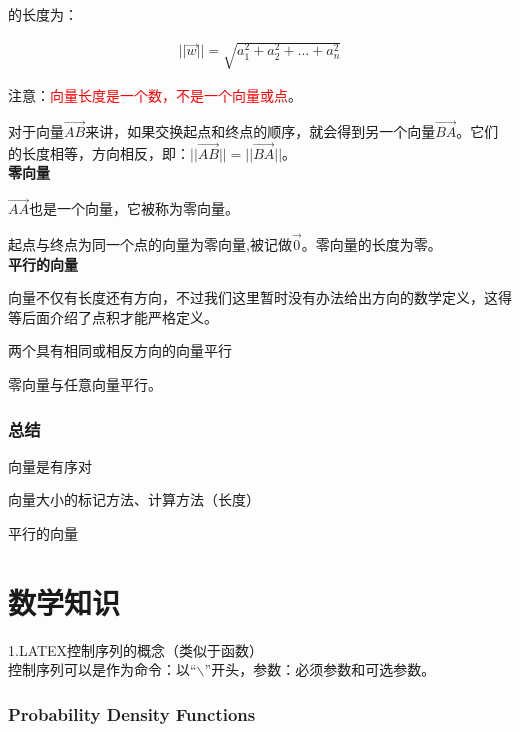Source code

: \documentclass[UTF8]{ctexart}
\begin{document}
的长度为：

\begin{equation}
\begin{aligned}
||\vec{w}||=\sqrt{a_{1}^{2}+a_{2}^{2}+\dots+a_{n}^{2}}
\end{aligned}
\end{equation}

注意：\textcolor{red}{向量长度是一个数，不是一个向量或点}。

对于向量$\overrightarrow{AB}$来讲，如果交换起点和终点的顺序，就会得到另一个向量$\overrightarrow{BA}$。它们的长度相等，方向相反，即：$||\overrightarrow{AB}||=||\overrightarrow{BA}||$。\\

\textbf{零向量}

$\overrightarrow{AA}$也是一个向量，它被称为零向量。

起点与终点为同一个点的向量为零向量,被记做$\vec{0}$。零向量的长度为零。\\

\textbf{平行的向量}

向量不仅有长度还有方向，不过我们这里暂时没有办法给出方向的数学定义，这得等后面介绍了点积才能严格定义。 

两个具有相同或相反方向的向量平行

零向量与任意向量平行。 

\subsubsection{总结}

向量是有序对

向量大小的标记方法、计算方法（长度）

平行的向量











\section{数学知识}
    1.LATEX控制序列的概念（类似于函数） \\ 控制序列可以是作为命令：以“$\backslash$”开头，参数：必须参数和可选参数。

    
    
\subsubsection{Probability Density Functions}
\end{document}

#### REQUIRED WORK:
Without the pictures, repeat all the records word for word.

#### ANSWER TO THIS EXERCISE:
Source code

: \documentclass[UTF8]{ctexart}
\begin{document}
的长度为：

\begin{equation}
\begin{aligned}
||\vec{w}||=\sqrt{a_{1}^{2}+a_{2}^{2}+\dots+a_{n}^{2}}
\end{aligned}
\end{equation}

注意：\textcolor{red}{向量长度是一个数，不是一个向量或点}。

对于向量$\overrightarrow{AB}$来讲，如果交换起点和终点的顺序，就会得到另一个向量$\overrightarrow{BA}$。它们的长度相等，方向相反，即：$||\overrightarrow{AB}||=||\overrightarrow{BA}||$。\\

\textbf{零向量}

$\overrightarrow{AA}$也是一个向量，它被称为零向量。

起点与终点为同一个点的向量为零向量,被记做$\vec{0}$。零向量的长度为零。\\

\textbf{平行的向量}

向量不仅有长度还有方向，不过我们这里暂时没有办法给出方向的数学定义，这得等后面介绍了点积才能严格定义。 

两个具有相同或相反方向的向量平行

零向量与任意向量平行。 

\subsubsection{总结}

向量是有序对

向量大小的标记方法、计算方法（长度）

平行的向量











\section{数学知识}
    1.LATEX控制序列的概念（类似于函数） \\ 控制序列可以是作为命令：以“$\backslash$”开头，参数：必须参数和可选参数。

    
    
\subsubsection{Probability Density Functions}
\end{document}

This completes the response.